Broker Failure & Leader Election

One of your 5 Kafka brokers dies (broker 2). It hosted the leader for 3 partitions. Walk through exactly what happens in the next 30 seconds and what your producers/consumers see.

Timeline of broker 2 failure: T=0: Broker 2 crashes. Producers and consumers connected to broker 2 get connection timeout. They reconnect to other brokers. T=0-3s: Controller (usually broker 0) detects broker 2 is dead (no heartbeat for 6s by default). T=3-6s: Controller triggers leader election for 3 partitions. For each partition: selects new leader from ISR (excluding dead broker 2). T=6-9s: New leaders commit state change to __cluster_metadata topic (Kafka 3.0+) or send LeaderAndISR request to all brokers. T=9-12s: Brokers update metadata. Producers refresh metadata and resend buffered messages to new leader. T=12-30s: Messages replicate to followers. Consumers: if consuming from broker 2's partitions, they get NotLeaderException. Consumer refreshes metadata and reconnects to new leader. Lag increases during this window (messages queue while rebalancing). Producers: buffered messages timeout if election takes >30s (default request timeout). Run kafka-topics --describe --bootstrap-server localhost:9092 to see leadership changes. Check controller logs: grep "Leader Election" /var/log/kafka/*.log. Monitor JMX: kafka.controller:type=KafkaController,name=UncleanLeaderElectionsPerSec—if >0, ISR was empty and unclean election happened (data loss risk).

Follow-up: If broker 2 was the controller, does election time double?

You have ISR=[0,1,2] for a critical partition. Broker 0 dies unexpectedly. ISR shrinks immediately to [1,2]. But broker 1's disk is 90% full and is lagging. Can broker 1 become the new leader?

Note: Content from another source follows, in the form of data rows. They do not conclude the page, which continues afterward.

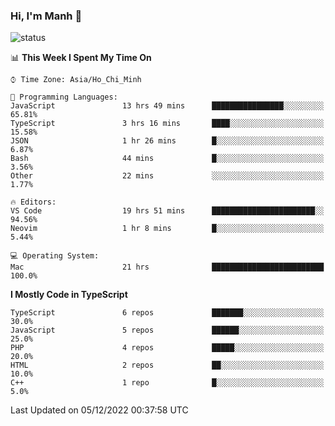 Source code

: ### Hi, I'm Manh 👋

![status](https://badge.stateful.com/manhhn01/status.svg)

<!--START_SECTION:waka-->
📊 **This Week I Spent My Time On** 

```text
⌚︎ Time Zone: Asia/Ho_Chi_Minh

💬 Programming Languages: 
JavaScript               13 hrs 49 mins      ████████████████░░░░░░░░░   65.81% 
TypeScript               3 hrs 16 mins       ████░░░░░░░░░░░░░░░░░░░░░   15.58% 
JSON                     1 hr 26 mins        █░░░░░░░░░░░░░░░░░░░░░░░░   6.87% 
Bash                     44 mins             █░░░░░░░░░░░░░░░░░░░░░░░░   3.56% 
Other                    22 mins             ░░░░░░░░░░░░░░░░░░░░░░░░░   1.77%

🔥 Editors: 
VS Code                  19 hrs 51 mins      ███████████████████████░░   94.56% 
Neovim                   1 hr 8 mins         █░░░░░░░░░░░░░░░░░░░░░░░░   5.44%

💻 Operating System: 
Mac                      21 hrs              █████████████████████████   100.0%

```

**I Mostly Code in TypeScript** 

```text
TypeScript               6 repos             ███████░░░░░░░░░░░░░░░░░░   30.0% 
JavaScript               5 repos             ██████░░░░░░░░░░░░░░░░░░░   25.0% 
PHP                      4 repos             █████░░░░░░░░░░░░░░░░░░░░   20.0% 
HTML                     2 repos             ██░░░░░░░░░░░░░░░░░░░░░░░   10.0% 
C++                      1 repo              █░░░░░░░░░░░░░░░░░░░░░░░░   5.0%

```



 Last Updated on 05/12/2022 00:37:58 UTC
<!--END_SECTION:waka-->
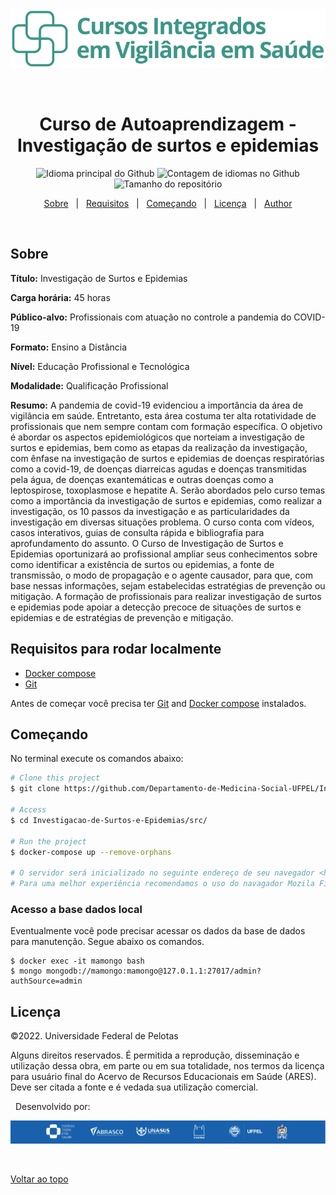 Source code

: 
<div align="center" id="top"> 
  <img src="./data/img/marcas/logo_cursosintegrados_ITPS_verde.svg" alt="Curso de Autoaprendizagem - Investigação de surtos e epidemias" />

  &#xa0;

 </div>

<h1 align="center">Curso de Autoaprendizagem - Investigação de surtos e epidemias</h1>

<p align="center">
  <img alt="Idioma principal do Github" src="https://img.shields.io/github/languages/top/Departamento-de-Medicina-Social-UFPEL/Investigacao-de-Surtos-e-Epidemias?color=56BEB8">

  <img alt="Contagem de idiomas no Github" src="https://img.shields.io/github/languages/count/Departamento-de-Medicina-Social-UFPEL/Investigacao-de-Surtos-e-Epidemias?color=56BEB8">

  <img alt="Tamanho do repositório" src="https://img.shields.io/github/repo-size/Departamento-de-Medicina-Social-UFPEL/Investigacao-de-Surtos-e-Epidemias?color=56BEB8">


</p>


<p align="center">
  <a href="#sobre">Sobre</a> &#xa0; | &#xa0; 
  <a href="#requisitos">Requisitos</a> &#xa0; | &#xa0;
  <a href="#começando">Começando</a> &#xa0; | &#xa0;
  <a href="#licença">Licença</a> &#xa0; | &#xa0;
  <a href="https://github.com/Departamento-de-Medicina-Social-UFPEL" target="_blank">Author</a>
</p>

<br>

## Sobre ##

**Título:** Investigação de Surtos e Epidemias

**Carga horária:** 45 horas

**Público-alvo:** Profissionais com atuação no controle a pandemia do COVID-19

**Formato:** Ensino a Distância

**Nível:** Educação Profissional e Tecnológica

**Modalidade:** Qualificação Profissional

**Resumo:** A pandemia de covid-19 evidenciou a importância da área de vigilância em saúde. Entretanto, esta área costuma ter alta rotatividade de profissionais que nem sempre contam com formação específica. O objetivo é abordar os aspectos epidemiológicos que norteiam a investigação de surtos e epidemias, bem como as etapas da realização da investigação, com ênfase na investigação de surtos e epidemias de doenças respiratórias como a covid-19, de doenças diarreicas agudas e doenças transmitidas pela água, de doenças exantemáticas e outras doenças como a leptospirose, toxoplasmose e hepatite A. Serão abordados pelo curso temas como a importância da investigação de surtos e epidemias, como realizar a investigação, os 10 passos da investigação e as particularidades da investigação em diversas situações problema. O curso conta com vídeos, casos interativos, guias de consulta rápida e bibliografia para aprofundamento do assunto. O Curso de Investigação de Surtos e Epidemias oportunizará ao profissional ampliar seus conhecimentos sobre como identificar a existência de surtos ou epidemias, a fonte de transmissão, o modo de propagação e o agente causador, para que, com base nessas informações, sejam estabelecidas estratégias de prevenção ou mitigação. A formação de profissionais para realizar investigação de surtos e epidemias pode apoiar a detecção precoce de situações de surtos e epidemias e de estratégias de prevenção e mitigação.

## Requisitos para rodar localmente ##
- [Docker compose](https://docs.docker.com/get-docker/)
- [Git](https://git-scm.com/book/en/v2/Getting-Started-Installing-Git)

Antes de começar você precisa ter [Git](https://git-scm.com) and [Docker compose](https://docs.docker.com/get-docker/) instalados.

## Começando ##
No terminal execute os comandos abaixo:

```bash
# Clone this project
$ git clone https://github.com/Departamento-de-Medicina-Social-UFPEL/Investigacao-de-Surtos-e-Epidemias.git

# Access
$ cd Investigacao-de-Surtos-e-Epidemias/src/

# Run the project
$ docker-compose up --remove-orphans

# O servidor será inicializado no seguinte endereço de seu navegador <http://localhost:21509/modulos/63758ed55ebc0215731f6c36>
# Para uma melhor experiência recomendamos o uso do navagador Mozila Firefox ou Chrome em suas versões mais recentes.

```
### Acesso a base dados local ###

Eventualmente você pode precisar acessar os dados da base de dados para manutenção. Segue abaixo os comandos.

```
$ docker exec -it mamongo bash
$ mongo mongodb://mamongo:mamongo@127.0.1.1:27017/admin?authSource=admin
```

## Licença ##

©2022. Universidade Federal de Pelotas

Alguns direitos reservados. É permitida a reprodução, disseminação e utilização dessa obra, em parte ou em sua totalidade, nos termos da licença para usuário final do Acervo de Recursos Educacionais em Saúde (ARES). Deve ser citada a fonte e é vedada sua utilização comercial.

&#xa0;
Desenvolvido por:

<div align="center" id="footer"> 
<img src="./data/img/autores.png">
</div>

&#xa0;


<a href="#top">Voltar ao topo</a>
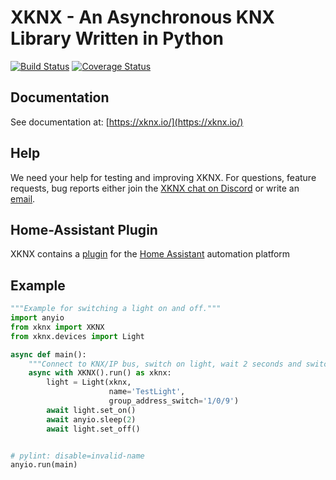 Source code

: XKNX - An Asynchronous KNX Library Written in Python
====================================================

[![Build Status](https://travis-ci.org/XKNX/xknx.svg?branch=master)](https://travis-ci.org/XKNX/xknx)
[![Coverage Status](https://coveralls.io/repos/github/XKNX/xknx/badge.svg?branch=master)](https://coveralls.io/github/XKNX/xknx?branch=master)


Documentation
-------------


See documentation at: [https://xknx.io/](https://xknx.io/)

Help
----

We need your help for testing and improving XKNX. For questions, feature requests, bug reports either join the [XKNX chat on Discord](https://discord.gg/EuAQDXU) or write an [email](mailto:xknx@xknx.io).



Home-Assistant Plugin
---------------------

XKNX contains a [plugin](https://xknx.io/home_assistant) for the [Home Assistant](https://home-assistant.io/) automation platform


Example
-------

```python
"""Example for switching a light on and off."""
import anyio
from xknx import XKNX
from xknx.devices import Light

async def main():
    """Connect to KNX/IP bus, switch on light, wait 2 seconds and switch it off again."""
    async with XKNX().run() as xknx:
        light = Light(xknx,
                      name='TestLight',
                      group_address_switch='1/0/9')
        await light.set_on()
        await anyio.sleep(2)
        await light.set_off()


# pylint: disable=invalid-name
anyio.run(main)
```
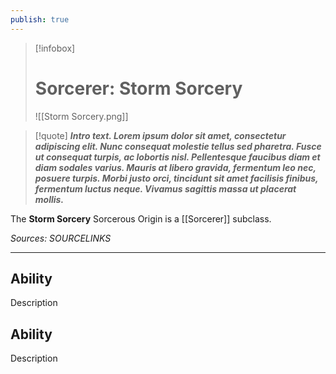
 ```yaml
---
publish: true
---
```

> [!infobox]
> # Sorcerer: Storm Sorcery
> ![[Storm Sorcery.png]]

> [!quote]
> **_Intro text. Lorem ipsum dolor sit amet, consectetur adipiscing elit. Nunc consequat molestie tellus sed pharetra. Fusce ut consequat turpis, ac lobortis nisl. Pellentesque faucibus diam et diam sodales varius. Mauris at libero gravida, fermentum leo nec, posuere turpis. Morbi justo orci, tincidunt sit amet facilisis finibus, fermentum luctus neque. Vivamus sagittis massa ut placerat mollis._**

The **Storm Sorcery** Sorcerous Origin is a [[Sorcerer]] subclass.

*Sources: SOURCELINKS*
***
## Ability
Description
## Ability
Description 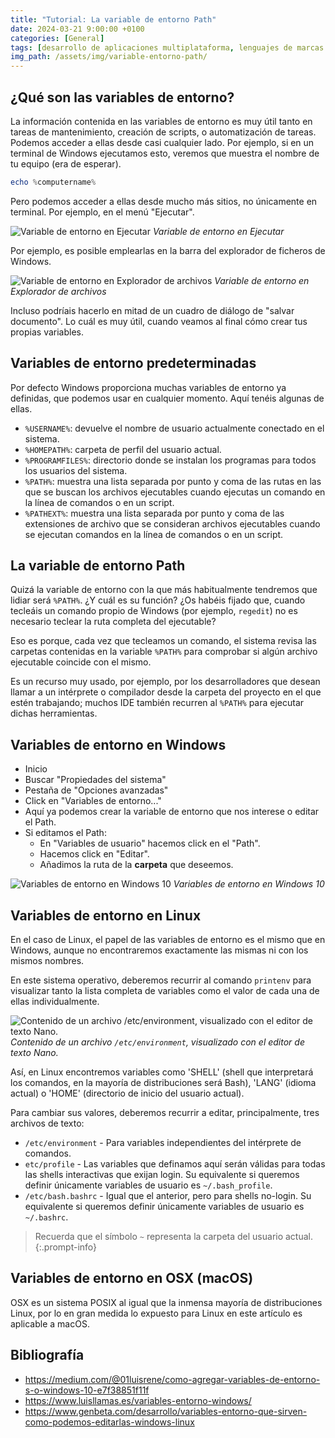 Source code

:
 ```yaml
---
title: "Tutorial: La variable de entorno Path"
date: 2024-03-21 9:00:00 +0100
categories: [General]
tags: [desarrollo de aplicaciones multiplataforma, lenguajes de marcas y sistemas de gestión de información, administración de sistemas informáticos de red, sistemas microinformáticos y redes, dam, daw, asir, smr, variables, entorno, path, windows, linux]
img_path: /assets/img/variable-entorno-path/
---
```


## ¿Qué son las variables de entorno?

La información contenida en las variables de entorno es muy útil tanto en tareas de mantenimiento, creación de scripts, o automatización de tareas. Podemos acceder a ellas desde casi cualquier lado. Por ejemplo, si en un terminal de Windows ejecutamos esto, veremos que muestra el nombre de tu equipo (era de esperar).

```powershell
echo %computername%
```

Pero podemos acceder a ellas desde mucho más sitios, no únicamente en terminal. Por ejemplo, en el menú "Ejecutar".

![Variable de entorno en Ejecutar](ejecutar.png)
_Variable de entorno en Ejecutar_

Por ejemplo, es posible emplearlas en la barra del explorador de ficheros de Windows.

![Variable de entorno en Explorador de archivos](explorador.png)
_Variable de entorno en Explorador de archivos_

Incluso podríais hacerlo en mitad de un cuadro de diálogo de "salvar documento". Lo cuál es muy útil, cuando veamos al final cómo crear tus propias variables.

## Variables de entorno predeterminadas

Por defecto Windows proporciona muchas variables de entorno ya definidas, que podemos usar en cualquier momento. Aquí tenéis algunas de ellas.

- `%USERNAME%`: devuelve el nombre de usuario actualmente conectado en el sistema.
- `%HOMEPATH%`: carpeta de perfil del usuario actual.
- `%PROGRAMFILES%`: directorio donde se instalan los programas para todos los usuarios del sistema.
- `%PATH%`: muestra una lista separada por punto y coma de las rutas en las que se buscan los archivos ejecutables cuando ejecutas un comando en la línea de comandos o en un script.
- `%PATHEXT%`: muestra una lista separada por punto y coma de las extensiones de archivo que se consideran archivos ejecutables cuando se ejecutan comandos en la línea de comandos o en un script.

## La variable de entorno Path

Quizá la variable de entorno con la que más habitualmente tendremos que lidiar será `%PATH%`. ¿Y cuál es su función? ¿Os habéis fijado que, cuando tecleáis un comando propio de Windows (por ejemplo, `regedit`) no es necesario teclear la ruta completa del ejecutable?

Eso es porque, cada vez que tecleamos un comando, el sistema revisa las carpetas contenidas en la variable `%PATH%` para comprobar si algún archivo ejecutable coincide con el mismo.

Es un recurso muy usado, por ejemplo, por los desarrolladores que desean llamar a un intérprete o compilador desde la carpeta del proyecto en el que estén trabajando; muchos IDE también recurren al `%PATH%` para ejecutar dichas herramientas.

## Variables de entorno en Windows

- Inicio
- Buscar "Propiedades del sistema"
- Pestaña de "Opciones avanzadas"
- Click en "Variables de entorno..."
- Aquí ya podemos crear la variable de entorno que nos interese o editar el Path.
- Si editamos el Path:
  - En "Variables de usuario" hacemos click en el "Path".
  - Hacemos click en "Editar".
  - Añadimos la ruta de la **carpeta** que deseemos.

![Variables de entorno en Windows 10](variabesEntornoW10.png)
_Variables de entorno en Windows 10_

## Variables de entorno en Linux

En el caso de Linux, el papel de las variables de entorno es el mismo que en Windows, aunque no encontraremos exactamente las mismas ni con los mismos nombres.

En este sistema operativo, deberemos recurrir al comando `printenv` para visualizar tanto la lista completa de variables como el valor de cada una de ellas individualmente.

![Contenido de un archivo /etc/environment, visualizado con el editor de texto Nano.](variablesEntornoLinux.png)
_Contenido de un archivo `/etc/environment`, visualizado con el editor de texto Nano._

Así, en Linux encontremos variables como 'SHELL' (shell que interpretará los comandos, en la mayoría de distribuciones será Bash), 'LANG' (idioma actual) o 'HOME' (directorio de inicio del usuario actual).

Para cambiar sus valores, deberemos recurrir a editar, principalmente, tres archivos de texto:

- `/etc/environment` - Para variables independientes del intérprete de comandos.
- `etc/profile` - Las variables que definamos aquí serán válidas para todas las shells interactivas que exijan login. Su equivalente si queremos definir únicamente variables de usuario es `~/.bash_profile`.
- `/etc/bash.bashrc` - Igual que el anterior, pero para shells no-login. Su equivalente si queremos definir únicamente variables de usuario es `~/.bashrc`.

> Recuerda que el símbolo `~` representa la carpeta del usuario actual.
{:.prompt-info}

## Variables de entorno en OSX (macOS)

OSX es un sistema POSIX al igual que la inmensa mayoría de distribuciones Linux, por lo en gran medida lo expuesto para Linux en este artículo es aplicable a macOS.

## Bibliografía

- <https://medium.com/@01luisrene/como-agregar-variables-de-entorno-s-o-windows-10-e7f38851f11f>
- <https://www.luisllamas.es/variables-entorno-windows/>
- <https://www.genbeta.com/desarrollo/variables-entorno-que-sirven-como-podemos-editarlas-windows-linux> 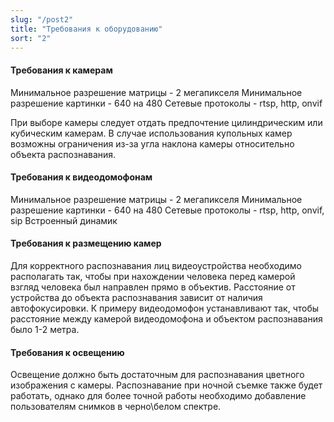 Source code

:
 ```yaml
---
slug: "/post2"
title: "Требования к оборудованию"
sort: "2"
---
```


#### Требования к камерам

Минимальное разрешение матрицы - 2 мегапикселя
Минимальное разрешение картинки - 640 на 480
Сетевые протоколы - rtsp, http, onvif

При выборе камеры следует отдать предпочтение цилиндрическим или кубическим камерам. В случае использования купольных камер возможны ограничения из-за угла наклона камеры относительно объекта распознавания.

#### Требования к видеодомофонам

Минимальное разрешение матрицы - 2 мегапикселя
Минимальное разрешение картинки - 640 на 480
Сетевые протоколы - rtsp, http, onvif, sip
Встроенный динамик

#### Требования к размещению камер

Для корректного распознавания лиц видеоустройства необходимо располагать так, чтобы при нахождении человека перед камерой взгляд человека был направлен прямо в объектив. Расстояние от устройства до объекта распознавания зависит от наличия автофокусировки. К примеру видеодомофон устанавливают так, чтобы расстояние между камерой видеодомофона и объектом распознавания было 1-2 метра.

#### Требования к освещению

Освещение должно быть достаточным для распознавания цветного изображения с камеры. Распознавание при ночной съемке также будет работать, однако для более точной работы необходимо добавление пользователям снимков в черно\белом спектре.
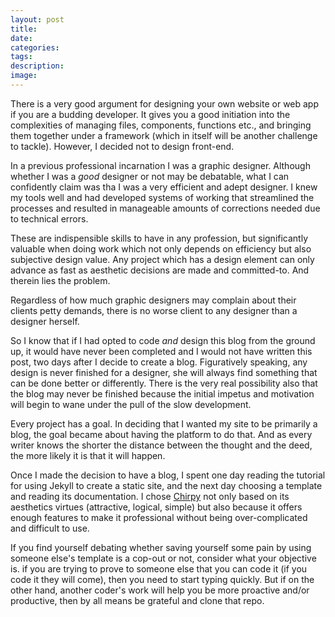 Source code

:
 ```yaml
---
layout: post
title:
date:
categories:
tags:
description:
image:
---
```


There is a very good argument for designing your own website or web app if you are a budding developer. It gives you a good initiation into the complexities of managing files, components, functions etc., and bringing them together under a framework (which in itself will be another challenge to tackle). However, I decided not to design front-end.

In a previous professional incarnation I was a graphic designer. Although whether I was a _good_ designer or not may be debatable, what I can confidently claim was tha I was a very efficient and adept designer. I knew my tools well and had developed systems of working that streamlined the processes and resulted in manageable amounts of corrections needed due to technical errors.

These are indispensible skills to have in any profession, but significantly valuable when doing work which not only depends on efficiency but also subjective design value. Any project which has a design element can only advance as fast as aesthetic decisions are made and committed-to. And therein lies the problem.

Regardless of how much graphic designers may complain about their clients petty demands, there is no worse client to any designer than a designer herself.

So I know that if I had opted to code _and_ design this blog from the ground up, it would have never been completed and I would not have written this post, two days after I decide to create a blog. Figuratively speaking, any design is never finished for a designer, she will always find something that can be done better or differently. There is the very real possibility also that the blog may never be finished because the initial impetus and motivation will begin to wane under the pull of the slow development.

Every project has a goal. In deciding that I wanted my site to be primarily a blog, the goal became about having the platform to do that. And as every writer knows the shorter the distance between the thought and the deed, the more likely it is that it will happen.

Once I made the decision to have a blog, I spent one day reading the tutorial for using Jekyll to create a static site, and the next day choosing a template and reading its documentation. I chose [Chirpy](https://chirpy.cotes.page/) not only based on its aesthetics virtues (attractive, logical, simple) but also because it offers enough features to make it professional without being over-complicated and difficult to use.

If you find yourself debating whether saving yourself some pain by using someone else's template is a cop-out or not, consider what your objective is. if you are trying to prove to someone else that you can code it (if you code it they will come), then you need to start typing quickly. But if on the other hand, another coder's work will help you be more proactive and/or productive, then by all means be grateful and clone that repo.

Yes, broker 1 will become the new leader (first in remaining ISR [1,2]). Leadership is determined by ISR membership, not disk space or lag. This is intentional: Kafka prioritizes high availability. If Kafka refused leaders with full disks, you'd lose all partitions (bad). The right solution: immediately add disk space to broker 1 before it fails. Or drain broker 1: kafka-configs --bootstrap-server localhost:9092 --entity-type brokers --entity-name 1 --alter --add-config 'leader.replication.throttle.rate=10485760' to slow replication and buy time. Better: proactively reassign partitions off broker 1 to healthy broker: kafka-reassign-partitions. But in emergency: broker 1 is new leader and will accept writes. Producers succeed, consumers continue. The risk: if broker 1's disk fills up, writes will fail. Monitor immediately: df -h /var/kafka on broker 1. If >95%, emergency: scale up disk or move partitions. JMX alert: kafka.server:type=KafkaRequestHandlerPool,name=AvgIdlePercent < 10% = broker saturated. Also monitor kafka.disk:type=LogFlushStats,name=LogFlushRateAndTimeMs—if latency spikes, disk is slow.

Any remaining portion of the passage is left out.